Przemierzając ulice Liverpoolu czułam, jak z każdą sekundą moje serce ściska się w najboleśniejszy z możliwych sposobów. Od miesięcy próbowałam sobie wmówić, że wcale nie dojdzie do ślubu. Wzięłam tamtą rozmowę za fikcję i żyłam w tym przekonaniu przez kilka tygodni. Jednak na myśl o tym, że nagle mam stanąć przed prawdą, kręciło mi się w głowie. Nawiedzające mnie co noc koszmary jedynie podsycały odczuwany podświadomie strach.
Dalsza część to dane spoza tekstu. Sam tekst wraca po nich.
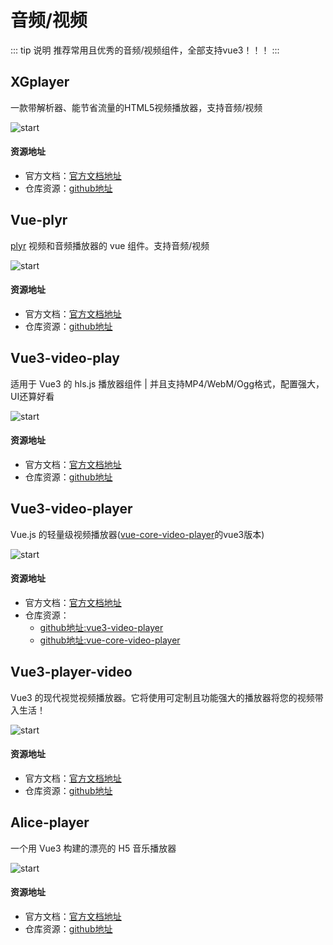 # 音频/视频
::: tip 说明 
推荐常用且优秀的音频/视频组件，全部支持vue3！！！
:::

## XGplayer
一款带解析器、能节省流量的HTML5视频播放器，支持音频/视频

![start](https://img.shields.io/github/stars/bytedance/xgplayer?style=social)
#### 资源地址
- 官方文档：[官方文档地址](http://v2.h5player.bytedance.com/)
- 仓库资源：[github地址](https://github.com/bytedance/xgplayer)

## Vue-plyr
[plyr](https://github.com/sampotts/plyr) 视频和音频播放器的 vue 组件。支持音频/视频

![start](https://img.shields.io/github/stars/redxtech/vue-plyr?style=social)
#### 资源地址
- 官方文档：[官方文档地址](https://github.com/redxtech/vue-plyr#readme)
- 仓库资源：[github地址](https://github.com/redxtech/vue-plyr)

## Vue3-video-play
适用于 Vue3 的 hls.js 播放器组件 | 并且支持MP4/WebM/Ogg格式，配置强大，UI还算好看

![start](https://img.shields.io/github/stars/xdlumia/vue3-video-play?style=social)
#### 资源地址
- 官方文档：[官方文档地址](https://xdlumia.github.io/)
- 仓库资源：[github地址](https://github.com/xdlumia/vue3-video-play)

## Vue3-video-player
Vue.js 的轻量级视频播放器([vue-core-video-player](https://github.com/core-player/vue-core-video-player)的vue3版本)

![start](https://img.shields.io/github/stars/LarchLiu/vue3-video-player?style=social)
#### 资源地址
- 官方文档：[官方文档地址](https://core-player.github.io/vue-core-video-player/zh/)
- 仓库资源：
    - [github地址:vue3-video-player](https://github.com/LarchLiu/vue3-video-player/)
    - [github地址:vue-core-video-player](https://github.com/core-player/vue-core-video-player)

## Vue3-player-video
Vue3 的现代视觉视频播放器。它将使用可定制且功能强大的播放器将您的视频带入生活！

![start](https://img.shields.io/github/stars/enzostvs/vue3-player-video?style=social)
#### 资源地址
- 官方文档：[官方文档地址](https://github.com/enzostvs/vue3-player-video#readme)
- 仓库资源：[github地址](https://github.com/enzostvs/vue3-player-video)

## Alice-player
一个用 Vue3 构建的漂亮的 H5 音乐播放器

![start](https://img.shields.io/github/stars/mashirozx/alice-player?style=social)
#### 资源地址
- 官方文档：[官方文档地址](https://github.com/mashirozx/alice-player#readme)
- 仓库资源：[github地址](https://github.com/mashirozx/alice-player)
Oczywiście pragnęłam wyrwać się z rąk ojca, a samo to, że zamieszkam w innym miejscu niosło za sobą niewyobrażalną ulgę. Ale Salford równie dobrze może niczym się od niego nie różnić. Tata nie wybrał go dla mnie bez powodu. Cameron musiał wpasować się w jego chore wymagania. Nie wiedziałam więc, co mnie czeka. Przez te wszystkie lata wyrobiłam sobie wiele nawyków, które pozwalały mi jak najbardziej unikać ojca i jego gniewu. Wiedziałam, co mówić i co robić, by był ze mnie zadowolony. Życie na nowych zasadach, w dodatku z kimś zupełnie mi obcym, przyprawiało mnie o dreszcze.